Research center in India

The Centre for Artificial Intelligence and Robotics (CAIR) is a laboratory of the Defence Research & Development Organisation (DRDO). Located in Bangalore, Karnataka, involved in the research and development (R&D) of high quality secure communication, command and control, and intelligent systems. CAIR was founded by Arogyaswami Paulraj. CAIR is the primary laboratory for R&D in different areas of defence information and communication technology (ICT).

== History ==

CAIR was established in October 1986. Its research focus was initially in the areas of artificial intelligence (AI), robotics, and control systems. In November 2000, R&D groups working in the areas of command, control, communications & intelligence (C3I) systems, Communication and Networking, and communication secrecy in Electronics and Radar Development Establishment (LRDE) were merged with CAIR.

CAIR, which was operating from different campuses across Bangalore has now moved.

==Projects==
- DRDO NETRA, software to intercept online communications.
- SecOS, Secure Operating System
- Muntra - unmanned ground vehicle manufactured at the Ordnance Factory Medak.

=== National Maritime Domain Awareness Programme ===
The first attempt towards a network-centric naval force was made in 1996 by Lieutenant Commander B.S. Ahluwalia, who was in charge of Indian naval missile boats. He created a sensor grid program called Sangharsh (lit. 'conflict/struggle'). After transforming the Indian Navy's operational capabilities, the software was later developed into a three-dimensional Trigun system for use across in the entire naval fleet. Following the 2008 Mumbai attacks, the Trigun's development accelerated along with the establishment of the National Command, Control, Communication, and Intelligence (NC3I) network, the Information Management and Analysis Center (NC3I node), the Mercantile Maritime Domain Awareness Center, and the Information Fusion Centre – Indian Ocean region under National Maritime Domain Awareness (NMDA) project.

As part of the initiative, CAIR collaborated with the Indian Navy to use data analytics and artificial intelligence in Trigun system for improved maritime awareness and mission planning. The objective is to perform real-time update of threat matrix and to inform the Indian naval assets about merchant ships, warships, submarines, and aircraft in the vicinity of their area of operation.

In 2012, the initial phase of implementation was successfully completed. The project execution phase-2, demonstrating the ability to identify any changes or forecast a future response pertaining to Indian naval defense, concluded in March 2020. In project execution phase-3, which stretched from 2020 to 2024, Trigun began filtering out data on the movements of aircraft, submarines, and warships of more than 20 years in December 2020. The Trigun project's most advanced and modern phase began when AI analytics started building an integrated common operational picture using the patterns and data that were received. The goal of the Trigun system is to improve battlefield transparency through the integration of high-speed data communication networks and enhanced net-centric warfare capabilities.

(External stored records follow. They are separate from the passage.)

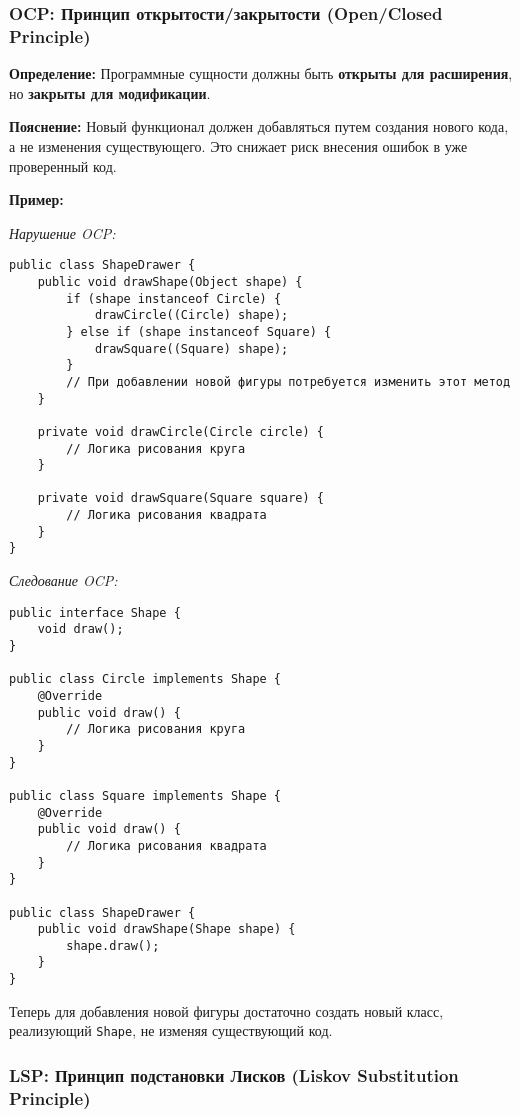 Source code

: \subsubsection{OCP: Принцип открытости/закрытости (Open/Closed Principle)}

\textbf{Определение:}
Программные сущности должны быть \textbf{открыты для расширения}, но \textbf{закрыты для модификации}.

\textbf{Пояснение:}
Новый функционал должен добавляться путем создания нового кода, а не изменения существующего. Это снижает риск внесения ошибок в уже проверенный код.

\textbf{Пример:}

\textit{Нарушение OCP:}
\begin{verbatim}
public class ShapeDrawer {
    public void drawShape(Object shape) {
        if (shape instanceof Circle) {
            drawCircle((Circle) shape);
        } else if (shape instanceof Square) {
            drawSquare((Square) shape);
        }
        // При добавлении новой фигуры потребуется изменить этот метод
    }

    private void drawCircle(Circle circle) {
        // Логика рисования круга
    }

    private void drawSquare(Square square) {
        // Логика рисования квадрата
    }
}
\end{verbatim}

\textit{Следование OCP:}
\begin{verbatim}
public interface Shape {
    void draw();
}

public class Circle implements Shape {
    @Override
    public void draw() {
        // Логика рисования круга
    }
}

public class Square implements Shape {
    @Override
    public void draw() {
        // Логика рисования квадрата
    }
}

public class ShapeDrawer {
    public void drawShape(Shape shape) {
        shape.draw();
    }
}
\end{verbatim}

Теперь для добавления новой фигуры достаточно создать новый класс, реализующий \texttt{Shape}, не изменяя существующий код.

\subsubsection{LSP: Принцип подстановки Лисков (Liskov Substitution Principle)}

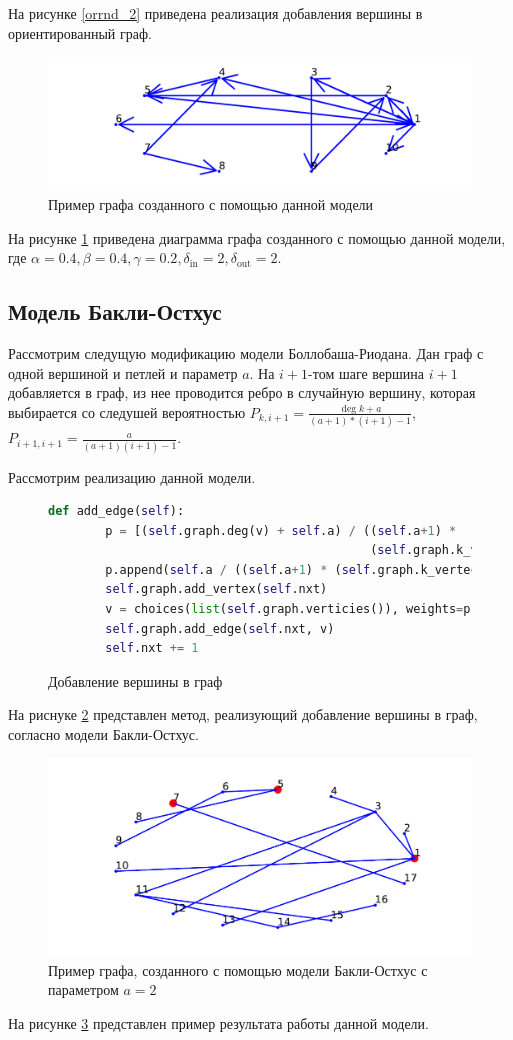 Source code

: На рисунке \ref{orrnd_2} приведена реализация добавления вершины 
в ориентированный граф.
\begin{figure}[H] 
    \includegraphics{or1.pdf} 
    \caption{Пример графа созданного с помощью данной модели}
    \label{orrnd_3}
\end{figure} 
На рисунке \ref{orrnd_3} приведена диаграмма графа созданного с помощью данной модели,
где $\alpha = 0.4,\beta = 0.4,\gamma =0.2, \delta_{\text{in}} = 2, \delta_{\text{out}} = 2$.
\subsection{Модель Бакли-Остхус}
Рассмотрим следущую \cite{buck} модификацию модели Боллобаша-Риодана. 
Дан граф с одной вершиной и петлей и параметр $a$. 
На  $i+1$-том шаге  вершина $i+1$ добавляется в граф, из нее 
проводится ребро в случайную вершину, которая выбирается со следушей вероятностью $P_{k,i+1} = \frac{\deg{k} + a }{(a+1)*(i+1) - 1}$,
$P_{i+1,i+1} = \frac{a}{(a+1)(i+1) - 1}$.

Рассмотрим реализацию данной модели.
\begin{figure}[H] 
\begin{lstlisting}[language=Python] 
    def add_edge(self):
        p = [(self.graph.deg(v) + self.a) / ((self.a+1) *
                                             (self.graph.k_vertecies() + 1) - 1) for v in self.graph.verticies()]
        p.append(self.a / ((self.a+1) * (self.graph.k_vertecies() + 1)-1))
        self.graph.add_vertex(self.nxt)
        v = choices(list(self.graph.verticies()), weights=p, k=1)[0]
        self.graph.add_edge(self.nxt, v)
        self.nxt += 1
\end{lstlisting}  
    \caption{Добавление вершины в граф}
    \label{os_1}
\end{figure} 
На риснуке \ref{os_1} представлен метод, реализующий добавление 
вершины в граф, согласно модели Бакли-Остхус.
\begin{figure}[H] 
    \includegraphics[scale=0.8]{os.pdf} 
    \caption{Пример графа, созданного с помощью модели Бакли-Остхус с параметром $a=2$}
    \label{os_2}
\end{figure} 
На рисунке \ref{os_2} представлен пример результата работы данной модели.
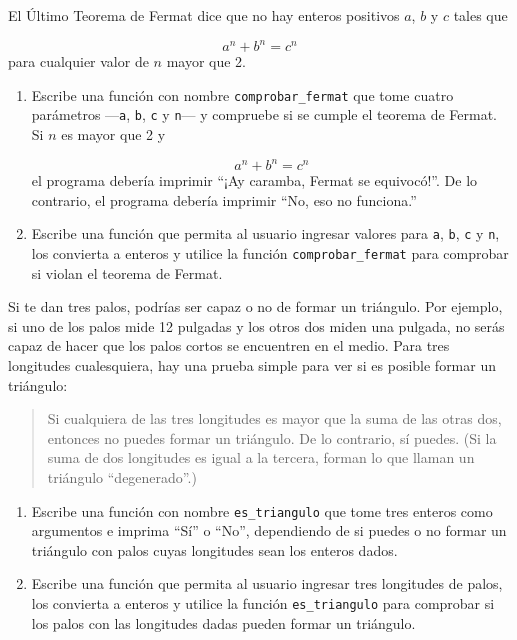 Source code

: \documentclass[10pt]{book}
\begin{document}
\begin{exercise}

El Último Teorema de Fermat dice que no hay enteros positivos
$a$, $b$ y $c$ tales que

\[ a^n + b^n = c^n \]
%
para cualquier valor de $n$ mayor que 2.

\begin{enumerate}

\item Escribe una función con nombre \verb"comprobar_fermat" que tome cuatro
parámetros ---{\tt a}, {\tt b}, {\tt c} y {\tt n}--- y
compruebe si se cumple el teorema de Fermat.  Si
$n$ es mayor que 2 y

\[a^n + b^n = c^n \]
%
el programa debería imprimir ``¡Ay caramba, Fermat se equivocó!''.
De lo contrario, el programa debería imprimir ``No, eso no funciona.''

\item Escribe una función que permita al usuario ingresar valores
para {\tt a}, {\tt b}, {\tt c} y {\tt n}, los convierta a
enteros y utilice la función \verb"comprobar_fermat" para comprobar si
violan el teorema de Fermat.

\end{enumerate}

\end{exercise}


\begin{exercise}

Si te dan tres palos, podrías ser capaz o no de formar
un triángulo.  Por ejemplo, si uno de los palos mide 12 pulgadas
y los otros dos miden una pulgada, no serás
capaz de hacer que los palos cortos se encuentren en el medio.  Para tres
longitudes cualesquiera, hay una prueba simple para ver si es posible formar
un triángulo:

\begin{quotation}
Si cualquiera de las tres longitudes es mayor que la suma de las otras
  dos, entonces no puedes formar un triángulo.  De lo contrario, sí
  puedes.  (Si la suma de dos longitudes es igual a la tercera, forman
    lo que llaman un triángulo ``degenerado''.)
\end{quotation}

\begin{enumerate}

\item Escribe una función con nombre \verb"es_triangulo" que tome tres
  enteros como argumentos e imprima ``Sí'' o ``No'', dependiendo
  de si puedes o no formar un triángulo con palos cuyas longitudes sean
  los enteros dados.

\item Escribe una función que permita al usuario ingresar tres longitudes de
  palos, los convierta a enteros y utilice la función \verb"es_triangulo" para
  comprobar si los palos con las longitudes dadas pueden formar un triángulo.

\end{enumerate}

\end{exercise}
\end{document}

Trigun is capable of gathering information about a wide range of aircraft, submarines, military/commercial vessels, from civilian radars, space-based identification systems, and coastal surveillance radars. The data is gathered and complied in designated nodes for real-time maritime risk detection, assessment and response. Satellite relay is used to communicate the results and observations to Indian naval warships, submarines, and aircraft. The Trigun system is intended to assist the Indian Navy in improving situational awareness during the fog of war by bringing clarity to mission planning. When required, the Central Board of Indirect Taxes and Customs, intelligence services, port authorities, and the Indian Coast Guard can receive access to the data generated by Trigun. To improve monitoring in island territories, all naval sensors situated on mainland and island territories are being connected.

==== Indian Maritime Situational Awareness System ====
Minister of Defence Rajnath Singh unveiled the Indian Maritime Situational Awareness System (IMSAS) for Indian Navy on 18 December 2020. Maritime planning tools, analytical capabilities, and a global maritime situational picture are all provided by this indigenous, high-performance intelligent system. Naval Command and Control (C2) is made possible by the system, which sends the Maritime Operational Picture from Naval headquarters to every warship at sea. The IMSAS was envisioned and developed in collaboration between CAIR and the Indian Navy, and it is being implemented by Bharat Electronics.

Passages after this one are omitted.